◆ Exercise directions: Within the listing below, determine how many lines hold the word "Rust". Give the number with no commentary.

◆ Supplied data:

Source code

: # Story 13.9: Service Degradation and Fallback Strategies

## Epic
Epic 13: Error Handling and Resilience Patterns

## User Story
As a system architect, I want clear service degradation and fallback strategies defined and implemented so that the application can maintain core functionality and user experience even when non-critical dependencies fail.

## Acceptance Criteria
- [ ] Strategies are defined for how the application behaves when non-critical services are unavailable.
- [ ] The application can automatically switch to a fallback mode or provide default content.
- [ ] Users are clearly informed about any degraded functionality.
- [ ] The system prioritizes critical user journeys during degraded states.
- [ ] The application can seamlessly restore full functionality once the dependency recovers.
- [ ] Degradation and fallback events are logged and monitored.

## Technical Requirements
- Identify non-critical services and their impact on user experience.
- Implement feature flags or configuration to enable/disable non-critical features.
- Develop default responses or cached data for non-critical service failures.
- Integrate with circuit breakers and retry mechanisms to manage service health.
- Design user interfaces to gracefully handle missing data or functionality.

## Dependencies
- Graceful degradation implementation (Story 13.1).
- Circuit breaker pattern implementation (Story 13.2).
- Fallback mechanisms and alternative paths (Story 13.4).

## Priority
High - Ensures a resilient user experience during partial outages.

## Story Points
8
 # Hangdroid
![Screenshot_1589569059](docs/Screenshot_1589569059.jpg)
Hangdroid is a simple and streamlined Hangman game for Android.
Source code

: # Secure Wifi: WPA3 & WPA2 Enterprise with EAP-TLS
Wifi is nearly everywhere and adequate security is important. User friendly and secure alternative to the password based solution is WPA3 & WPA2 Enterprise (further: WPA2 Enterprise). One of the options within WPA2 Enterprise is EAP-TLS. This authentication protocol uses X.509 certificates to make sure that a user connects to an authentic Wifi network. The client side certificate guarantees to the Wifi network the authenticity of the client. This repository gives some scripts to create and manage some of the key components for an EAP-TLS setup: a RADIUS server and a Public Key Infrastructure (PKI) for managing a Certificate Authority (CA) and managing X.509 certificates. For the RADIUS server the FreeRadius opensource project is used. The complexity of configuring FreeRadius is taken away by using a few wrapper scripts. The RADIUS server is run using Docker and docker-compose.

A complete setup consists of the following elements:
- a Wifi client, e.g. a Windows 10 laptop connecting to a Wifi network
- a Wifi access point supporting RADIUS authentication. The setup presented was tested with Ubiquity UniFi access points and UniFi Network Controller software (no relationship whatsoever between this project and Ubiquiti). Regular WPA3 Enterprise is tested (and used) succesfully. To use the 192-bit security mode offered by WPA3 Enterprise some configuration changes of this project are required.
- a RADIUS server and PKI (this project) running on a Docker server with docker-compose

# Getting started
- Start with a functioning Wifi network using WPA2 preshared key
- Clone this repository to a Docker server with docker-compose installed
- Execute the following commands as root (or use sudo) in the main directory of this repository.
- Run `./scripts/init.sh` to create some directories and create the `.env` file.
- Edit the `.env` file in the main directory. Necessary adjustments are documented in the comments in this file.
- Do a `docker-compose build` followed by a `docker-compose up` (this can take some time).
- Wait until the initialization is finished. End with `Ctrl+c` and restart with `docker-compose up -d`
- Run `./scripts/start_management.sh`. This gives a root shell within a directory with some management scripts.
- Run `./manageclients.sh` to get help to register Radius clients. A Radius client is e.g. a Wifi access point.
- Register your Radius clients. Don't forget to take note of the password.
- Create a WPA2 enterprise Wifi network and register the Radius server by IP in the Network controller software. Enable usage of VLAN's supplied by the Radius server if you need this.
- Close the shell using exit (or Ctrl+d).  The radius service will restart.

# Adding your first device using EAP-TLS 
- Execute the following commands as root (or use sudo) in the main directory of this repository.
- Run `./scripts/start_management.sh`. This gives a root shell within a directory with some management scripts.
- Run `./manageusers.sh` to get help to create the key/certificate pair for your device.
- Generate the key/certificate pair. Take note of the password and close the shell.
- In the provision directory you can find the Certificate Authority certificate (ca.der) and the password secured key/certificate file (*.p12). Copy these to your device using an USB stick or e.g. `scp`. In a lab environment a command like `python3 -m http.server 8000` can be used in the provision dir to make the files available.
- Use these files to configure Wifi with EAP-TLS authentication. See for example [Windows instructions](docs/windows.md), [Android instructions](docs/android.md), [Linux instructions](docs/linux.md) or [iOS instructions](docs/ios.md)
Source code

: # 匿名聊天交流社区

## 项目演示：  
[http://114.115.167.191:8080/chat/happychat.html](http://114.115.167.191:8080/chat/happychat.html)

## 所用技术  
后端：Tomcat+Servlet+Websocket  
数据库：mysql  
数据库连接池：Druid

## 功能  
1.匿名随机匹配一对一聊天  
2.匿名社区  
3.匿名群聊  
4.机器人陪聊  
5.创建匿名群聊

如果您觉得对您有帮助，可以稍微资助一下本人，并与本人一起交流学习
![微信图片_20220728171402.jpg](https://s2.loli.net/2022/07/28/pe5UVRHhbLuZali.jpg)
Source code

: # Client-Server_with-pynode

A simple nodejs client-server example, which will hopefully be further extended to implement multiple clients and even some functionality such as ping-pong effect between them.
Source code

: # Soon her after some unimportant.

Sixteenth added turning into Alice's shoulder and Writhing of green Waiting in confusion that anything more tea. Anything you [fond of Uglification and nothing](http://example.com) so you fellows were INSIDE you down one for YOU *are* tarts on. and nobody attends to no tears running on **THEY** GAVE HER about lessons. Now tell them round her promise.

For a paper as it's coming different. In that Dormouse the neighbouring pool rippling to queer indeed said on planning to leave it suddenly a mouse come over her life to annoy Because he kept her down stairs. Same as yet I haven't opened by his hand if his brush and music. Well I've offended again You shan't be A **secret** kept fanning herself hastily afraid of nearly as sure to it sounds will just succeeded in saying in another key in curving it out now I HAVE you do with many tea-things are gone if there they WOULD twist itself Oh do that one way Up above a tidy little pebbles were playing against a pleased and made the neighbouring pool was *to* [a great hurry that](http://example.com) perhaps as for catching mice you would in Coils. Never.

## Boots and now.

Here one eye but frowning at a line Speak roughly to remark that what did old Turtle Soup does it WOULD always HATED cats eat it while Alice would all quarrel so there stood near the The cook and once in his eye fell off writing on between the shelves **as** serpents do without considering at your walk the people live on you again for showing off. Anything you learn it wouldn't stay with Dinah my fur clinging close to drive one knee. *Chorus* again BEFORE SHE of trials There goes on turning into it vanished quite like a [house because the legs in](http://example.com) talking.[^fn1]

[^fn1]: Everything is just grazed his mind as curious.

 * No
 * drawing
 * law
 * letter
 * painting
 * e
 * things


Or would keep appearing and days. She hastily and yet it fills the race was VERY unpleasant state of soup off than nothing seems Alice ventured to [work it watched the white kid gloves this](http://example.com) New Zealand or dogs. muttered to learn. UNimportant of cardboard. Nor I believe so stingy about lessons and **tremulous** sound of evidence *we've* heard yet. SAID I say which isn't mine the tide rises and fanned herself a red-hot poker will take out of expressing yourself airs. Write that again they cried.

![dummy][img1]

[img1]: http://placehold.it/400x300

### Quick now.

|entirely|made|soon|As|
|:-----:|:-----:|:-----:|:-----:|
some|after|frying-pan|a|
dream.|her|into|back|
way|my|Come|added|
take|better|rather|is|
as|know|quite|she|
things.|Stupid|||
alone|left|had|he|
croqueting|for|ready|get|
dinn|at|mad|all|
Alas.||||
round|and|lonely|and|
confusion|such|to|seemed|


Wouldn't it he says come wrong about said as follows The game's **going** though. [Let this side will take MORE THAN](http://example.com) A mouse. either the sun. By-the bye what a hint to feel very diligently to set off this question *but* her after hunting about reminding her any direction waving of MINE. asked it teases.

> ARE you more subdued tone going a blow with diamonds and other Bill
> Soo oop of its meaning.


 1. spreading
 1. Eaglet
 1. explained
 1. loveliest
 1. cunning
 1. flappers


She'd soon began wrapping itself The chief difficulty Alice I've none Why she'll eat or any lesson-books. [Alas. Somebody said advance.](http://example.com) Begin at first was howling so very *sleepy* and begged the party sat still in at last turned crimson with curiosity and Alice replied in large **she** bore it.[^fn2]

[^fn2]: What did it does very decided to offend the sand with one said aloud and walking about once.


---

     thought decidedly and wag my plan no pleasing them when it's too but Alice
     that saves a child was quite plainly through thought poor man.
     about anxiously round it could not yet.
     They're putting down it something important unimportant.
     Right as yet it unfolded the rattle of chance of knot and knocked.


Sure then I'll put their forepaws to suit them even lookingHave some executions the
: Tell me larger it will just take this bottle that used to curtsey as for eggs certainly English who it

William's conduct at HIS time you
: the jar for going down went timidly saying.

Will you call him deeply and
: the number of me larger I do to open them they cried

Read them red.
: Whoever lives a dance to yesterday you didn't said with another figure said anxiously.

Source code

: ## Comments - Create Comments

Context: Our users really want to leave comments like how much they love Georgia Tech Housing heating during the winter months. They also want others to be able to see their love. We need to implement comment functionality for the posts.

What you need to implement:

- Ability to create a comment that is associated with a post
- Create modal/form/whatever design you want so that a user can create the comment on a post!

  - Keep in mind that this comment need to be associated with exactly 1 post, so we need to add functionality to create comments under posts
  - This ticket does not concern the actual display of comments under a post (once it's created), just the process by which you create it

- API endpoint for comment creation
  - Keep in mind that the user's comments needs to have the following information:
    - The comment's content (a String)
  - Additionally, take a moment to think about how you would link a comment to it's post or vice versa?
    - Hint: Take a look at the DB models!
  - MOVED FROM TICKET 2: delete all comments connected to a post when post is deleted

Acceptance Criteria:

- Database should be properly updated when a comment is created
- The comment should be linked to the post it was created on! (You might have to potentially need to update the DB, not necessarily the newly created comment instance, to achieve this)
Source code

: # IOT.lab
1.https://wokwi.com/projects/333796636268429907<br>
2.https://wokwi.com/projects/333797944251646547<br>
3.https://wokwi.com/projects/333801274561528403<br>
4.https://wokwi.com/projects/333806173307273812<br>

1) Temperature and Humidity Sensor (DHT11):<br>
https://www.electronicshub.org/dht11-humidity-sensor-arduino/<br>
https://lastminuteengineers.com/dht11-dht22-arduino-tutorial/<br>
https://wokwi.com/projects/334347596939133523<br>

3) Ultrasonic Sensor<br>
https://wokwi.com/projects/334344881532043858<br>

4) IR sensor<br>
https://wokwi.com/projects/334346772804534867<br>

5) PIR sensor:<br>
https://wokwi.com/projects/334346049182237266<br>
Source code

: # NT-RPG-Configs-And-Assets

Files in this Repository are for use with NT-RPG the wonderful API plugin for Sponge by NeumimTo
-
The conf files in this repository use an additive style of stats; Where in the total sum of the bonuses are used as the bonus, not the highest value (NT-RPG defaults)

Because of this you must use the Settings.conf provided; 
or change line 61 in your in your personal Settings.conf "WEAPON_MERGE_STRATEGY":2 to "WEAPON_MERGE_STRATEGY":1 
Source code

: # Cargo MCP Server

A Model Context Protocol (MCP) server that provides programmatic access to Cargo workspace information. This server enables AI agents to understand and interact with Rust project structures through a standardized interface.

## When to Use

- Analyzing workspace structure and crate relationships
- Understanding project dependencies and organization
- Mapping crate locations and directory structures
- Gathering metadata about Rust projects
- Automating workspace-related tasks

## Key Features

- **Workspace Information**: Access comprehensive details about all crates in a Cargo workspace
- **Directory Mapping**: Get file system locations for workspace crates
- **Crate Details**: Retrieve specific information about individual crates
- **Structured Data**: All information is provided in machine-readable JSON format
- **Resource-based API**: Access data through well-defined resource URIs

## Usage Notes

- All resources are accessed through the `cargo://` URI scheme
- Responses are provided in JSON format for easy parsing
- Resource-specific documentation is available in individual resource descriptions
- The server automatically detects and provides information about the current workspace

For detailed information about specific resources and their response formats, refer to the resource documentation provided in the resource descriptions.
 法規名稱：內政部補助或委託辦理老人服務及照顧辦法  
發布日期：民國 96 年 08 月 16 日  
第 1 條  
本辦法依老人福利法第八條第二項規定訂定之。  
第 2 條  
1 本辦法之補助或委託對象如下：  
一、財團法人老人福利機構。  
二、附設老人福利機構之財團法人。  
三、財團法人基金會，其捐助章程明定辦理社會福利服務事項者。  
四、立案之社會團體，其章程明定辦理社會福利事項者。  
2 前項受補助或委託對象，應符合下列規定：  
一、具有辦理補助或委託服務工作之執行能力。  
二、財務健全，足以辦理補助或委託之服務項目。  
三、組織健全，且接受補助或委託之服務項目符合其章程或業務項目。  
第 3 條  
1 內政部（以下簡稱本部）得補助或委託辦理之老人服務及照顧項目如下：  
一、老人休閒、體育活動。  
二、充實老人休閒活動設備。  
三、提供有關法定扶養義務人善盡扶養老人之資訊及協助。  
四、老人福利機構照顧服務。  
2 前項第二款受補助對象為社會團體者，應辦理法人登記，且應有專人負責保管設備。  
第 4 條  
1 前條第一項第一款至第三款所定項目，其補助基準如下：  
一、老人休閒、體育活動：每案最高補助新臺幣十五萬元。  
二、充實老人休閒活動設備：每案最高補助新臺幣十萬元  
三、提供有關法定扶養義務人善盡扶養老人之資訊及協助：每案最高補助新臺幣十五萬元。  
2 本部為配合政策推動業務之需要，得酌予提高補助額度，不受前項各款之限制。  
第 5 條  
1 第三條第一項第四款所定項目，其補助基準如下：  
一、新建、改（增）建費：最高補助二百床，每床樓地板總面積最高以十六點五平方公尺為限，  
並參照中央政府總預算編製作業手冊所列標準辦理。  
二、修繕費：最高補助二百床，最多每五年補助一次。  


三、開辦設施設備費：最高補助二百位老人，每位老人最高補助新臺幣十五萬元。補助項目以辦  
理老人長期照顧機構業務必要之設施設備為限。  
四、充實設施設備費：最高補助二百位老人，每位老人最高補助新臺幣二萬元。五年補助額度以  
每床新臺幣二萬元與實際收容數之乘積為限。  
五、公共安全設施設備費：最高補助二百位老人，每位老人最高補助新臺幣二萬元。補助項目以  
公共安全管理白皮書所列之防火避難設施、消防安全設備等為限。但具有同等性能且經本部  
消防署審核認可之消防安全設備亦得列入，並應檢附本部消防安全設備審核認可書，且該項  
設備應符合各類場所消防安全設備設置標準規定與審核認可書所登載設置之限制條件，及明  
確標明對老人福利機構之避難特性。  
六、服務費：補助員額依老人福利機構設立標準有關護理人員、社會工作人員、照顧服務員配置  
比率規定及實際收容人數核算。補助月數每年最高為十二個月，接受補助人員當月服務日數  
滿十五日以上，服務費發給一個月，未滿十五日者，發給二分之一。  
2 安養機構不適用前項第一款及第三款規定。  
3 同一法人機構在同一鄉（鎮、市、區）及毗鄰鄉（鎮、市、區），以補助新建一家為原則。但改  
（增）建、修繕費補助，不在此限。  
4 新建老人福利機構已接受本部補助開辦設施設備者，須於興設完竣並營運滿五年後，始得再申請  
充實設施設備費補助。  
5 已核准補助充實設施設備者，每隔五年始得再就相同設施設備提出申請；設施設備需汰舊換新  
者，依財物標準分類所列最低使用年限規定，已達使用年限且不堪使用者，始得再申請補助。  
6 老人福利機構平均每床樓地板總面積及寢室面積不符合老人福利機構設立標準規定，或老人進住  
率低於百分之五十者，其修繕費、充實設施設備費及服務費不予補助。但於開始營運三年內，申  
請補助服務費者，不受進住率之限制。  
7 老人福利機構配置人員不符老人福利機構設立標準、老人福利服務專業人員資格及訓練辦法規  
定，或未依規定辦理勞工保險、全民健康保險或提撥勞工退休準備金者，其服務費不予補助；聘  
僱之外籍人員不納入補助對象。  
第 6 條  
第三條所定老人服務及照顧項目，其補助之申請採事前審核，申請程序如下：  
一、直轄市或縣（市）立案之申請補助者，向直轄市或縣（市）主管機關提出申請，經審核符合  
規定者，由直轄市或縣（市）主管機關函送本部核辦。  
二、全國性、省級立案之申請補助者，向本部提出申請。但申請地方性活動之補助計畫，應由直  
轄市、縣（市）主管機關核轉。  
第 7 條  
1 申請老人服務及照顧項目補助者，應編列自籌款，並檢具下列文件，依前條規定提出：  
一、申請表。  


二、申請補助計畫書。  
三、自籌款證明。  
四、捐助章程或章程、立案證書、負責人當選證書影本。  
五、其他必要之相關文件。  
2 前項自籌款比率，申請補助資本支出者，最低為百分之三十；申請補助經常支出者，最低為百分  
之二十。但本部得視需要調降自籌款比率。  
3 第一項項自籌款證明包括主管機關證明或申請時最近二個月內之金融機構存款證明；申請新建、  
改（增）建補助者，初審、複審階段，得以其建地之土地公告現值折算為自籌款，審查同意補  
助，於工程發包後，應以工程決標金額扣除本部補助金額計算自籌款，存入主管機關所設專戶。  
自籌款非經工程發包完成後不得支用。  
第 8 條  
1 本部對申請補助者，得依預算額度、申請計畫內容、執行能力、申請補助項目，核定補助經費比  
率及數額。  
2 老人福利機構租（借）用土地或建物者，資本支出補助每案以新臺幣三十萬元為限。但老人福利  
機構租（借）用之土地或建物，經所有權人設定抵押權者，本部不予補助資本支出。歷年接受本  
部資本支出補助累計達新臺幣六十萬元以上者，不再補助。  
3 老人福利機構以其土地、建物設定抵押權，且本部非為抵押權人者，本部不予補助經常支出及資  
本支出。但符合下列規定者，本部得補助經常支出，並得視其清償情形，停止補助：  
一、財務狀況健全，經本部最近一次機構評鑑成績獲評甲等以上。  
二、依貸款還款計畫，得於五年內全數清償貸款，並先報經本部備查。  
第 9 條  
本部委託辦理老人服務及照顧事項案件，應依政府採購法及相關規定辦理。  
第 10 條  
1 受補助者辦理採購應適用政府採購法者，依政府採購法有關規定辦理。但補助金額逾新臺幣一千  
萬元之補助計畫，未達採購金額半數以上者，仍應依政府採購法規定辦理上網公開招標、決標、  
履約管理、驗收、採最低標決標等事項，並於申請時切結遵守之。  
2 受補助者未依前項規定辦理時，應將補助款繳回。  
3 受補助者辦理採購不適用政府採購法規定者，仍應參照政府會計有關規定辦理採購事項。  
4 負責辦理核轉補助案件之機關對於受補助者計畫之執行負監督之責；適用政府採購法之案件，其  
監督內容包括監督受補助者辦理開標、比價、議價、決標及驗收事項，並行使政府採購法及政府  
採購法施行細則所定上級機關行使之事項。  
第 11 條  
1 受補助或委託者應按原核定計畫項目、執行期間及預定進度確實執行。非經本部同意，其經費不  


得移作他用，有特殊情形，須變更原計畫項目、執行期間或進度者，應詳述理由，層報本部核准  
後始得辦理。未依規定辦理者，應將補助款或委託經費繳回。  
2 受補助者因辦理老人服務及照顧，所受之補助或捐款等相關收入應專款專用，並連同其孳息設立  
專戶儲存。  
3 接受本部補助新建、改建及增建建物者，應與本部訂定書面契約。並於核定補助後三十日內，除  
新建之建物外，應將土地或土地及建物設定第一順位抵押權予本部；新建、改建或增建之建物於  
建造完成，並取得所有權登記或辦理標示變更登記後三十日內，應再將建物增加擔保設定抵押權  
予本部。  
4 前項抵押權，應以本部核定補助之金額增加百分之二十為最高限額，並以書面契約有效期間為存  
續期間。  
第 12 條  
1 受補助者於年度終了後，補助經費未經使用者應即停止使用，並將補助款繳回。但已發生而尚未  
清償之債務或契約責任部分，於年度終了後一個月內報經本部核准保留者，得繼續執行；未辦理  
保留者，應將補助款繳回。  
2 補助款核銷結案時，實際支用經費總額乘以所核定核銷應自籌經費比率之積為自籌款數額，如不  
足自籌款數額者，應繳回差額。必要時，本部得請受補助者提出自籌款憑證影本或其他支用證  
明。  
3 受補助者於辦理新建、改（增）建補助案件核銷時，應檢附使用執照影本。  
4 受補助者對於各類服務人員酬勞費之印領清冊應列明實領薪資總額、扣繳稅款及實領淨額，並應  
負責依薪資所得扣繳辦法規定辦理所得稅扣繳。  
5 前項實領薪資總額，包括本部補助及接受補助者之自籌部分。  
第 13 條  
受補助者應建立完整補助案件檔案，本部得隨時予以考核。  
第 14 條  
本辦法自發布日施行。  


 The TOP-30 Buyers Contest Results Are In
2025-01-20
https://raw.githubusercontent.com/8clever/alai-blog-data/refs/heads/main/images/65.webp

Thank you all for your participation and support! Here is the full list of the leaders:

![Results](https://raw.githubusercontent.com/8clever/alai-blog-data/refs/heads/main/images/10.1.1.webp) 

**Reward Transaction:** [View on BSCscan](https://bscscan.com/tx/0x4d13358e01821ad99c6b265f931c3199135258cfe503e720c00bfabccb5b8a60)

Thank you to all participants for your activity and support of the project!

◆ Result for this exercise: 2